There's a scary anniversary coming, and unless you've been floating in a pool of mercury, behind the walls of sealed cavern, within the bowels of an arctic mountain, screaming to yourself, as loud as you can, then you've already heard a lot of about it. A lot. And this is just the prelude.

Saddam Hussein would have called it the Mother of All Anniversaries. Then again, look where his talent for hyperbole got him.

It all reminds me of some sinister motion picture from the fifties, when black and white film was either overexposed or starless, just shades and shapes in shifting ashes, and everything cued by racing violins. Clouds boiling in the half darkness -- monstrous static-filled cumulonimbus, flickering with the shredded hearts of crumbled lightning, spitting leaden tears and electric venom in the shape of sharpened crosses.

America is always compelling, fascinating, the big man in the room.
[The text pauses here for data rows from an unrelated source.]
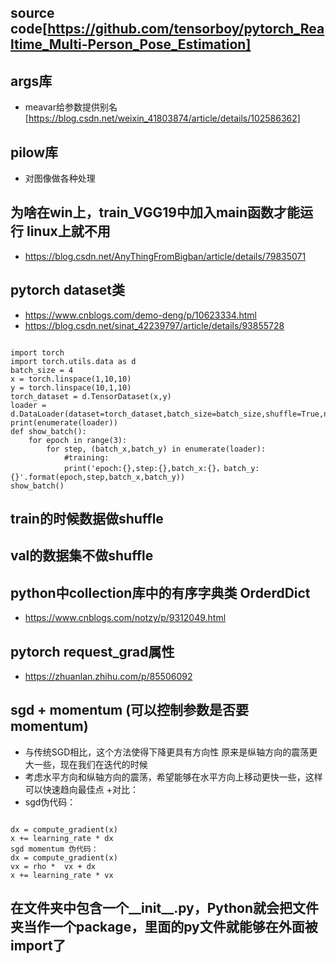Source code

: ## source code[https://github.com/tensorboy/pytorch_Realtime_Multi-Person_Pose_Estimation]

## args库
+ meavar给参数提供别名[https://blog.csdn.net/weixin_41803874/article/details/102586362]

## pilow库
+ 对图像做各种处理

## 为啥在win上，train_VGG19中加入main函数才能运行 linux上就不用
+ https://blog.csdn.net/AnyThingFromBigban/article/details/79835071

## pytorch dataset类
+ https://www.cnblogs.com/demo-deng/p/10623334.html 
+ https://blog.csdn.net/sinat_42239797/article/details/93855728

<pre><code>
import torch
import torch.utils.data as d
batch_size = 4
x = torch.linspace(1,10,10)
y = torch.linspace(10,1,10)
torch_dataset = d.TensorDataset(x,y)
loader = d.DataLoader(dataset=torch_dataset,batch_size=batch_size,shuffle=True,num_workers=2,drop_last=True)
print(enumerate(loader))
def show_batch():
    for epoch in range(3):
        for step, (batch_x,batch_y) in enumerate(loader):
            #training:
            print('epoch:{},step:{},batch_x:{}，batch_y:{}'.format(epoch,step,batch_x,batch_y))
show_batch()
</code></pre>

## train的时候数据做shuffle
## val的数据集不做shuffle

## python中collection库中的有序字典类 OrderdDict
+ https://www.cnblogs.com/notzy/p/9312049.html

## pytorch request_grad属性
+ https://zhuanlan.zhihu.com/p/85506092

## sgd + momentum (可以控制参数是否要momentum)
+ 与传统SGD相比，这个方法使得下降更具有方向性 原来是纵轴方向的震荡更大一些，现在我们在迭代的时候
+ 考虑水平方向和纵轴方向的震荡，希望能够在水平方向上移动更快一些，这样可以快速趋向最佳点
+对比：
+ sgd伪代码：
<pre><code>
dx = compute_gradient(x)
x += learning_rate * dx 
sgd momentum 伪代码：
dx = compute_gradient(x)
vx = rho *  vx + dx 
x += learning_rate * vx 
</code></pre>

## 在文件夹中包含一个__init__.py，Python就会把文件夹当作一个package，里面的py文件就能够在外面被import了





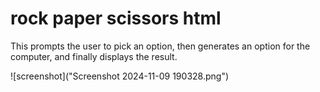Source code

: # rock paper scissors html
 
This prompts the user to pick an option, then generates an option for the computer, and finally displays the result. 

![screenshot]("Screenshot 2024-11-09 190328.png")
Only now we have the brooding colossus, still movie-star handsome and commanding, but slumped by the window of his crumbling fortress, seemingly under siege, staring out over a devastated landscape. Is it real or imagined? He sees the menacing smoke on the distant horizon but none of the fires in his own fields. There are masked men and peasants, bombs and scraps. Why do his thoughts seem so incoherent? He mumbles. He threatens the twilight, and then the rain. The rest of the world wonders -- is this a giant traumatized, a golem in the grips of a terrible dream, or has the light gone forever, and a certain madness descended? Is this anniversary about memory or a haunting?

Ten years, two wars, thousands murdered, tens of thousands killed, millions ruined, billions spent, a hapless cowboy, a hollow professor, bag men and crooks, hate-filled fanatics, lie machines and fear factories, the city on the hill surrounded by guard dogs, barking at the night. But everyone's still hoping for a happy ending, because as America goes, so does the weather, and all the lights that follow.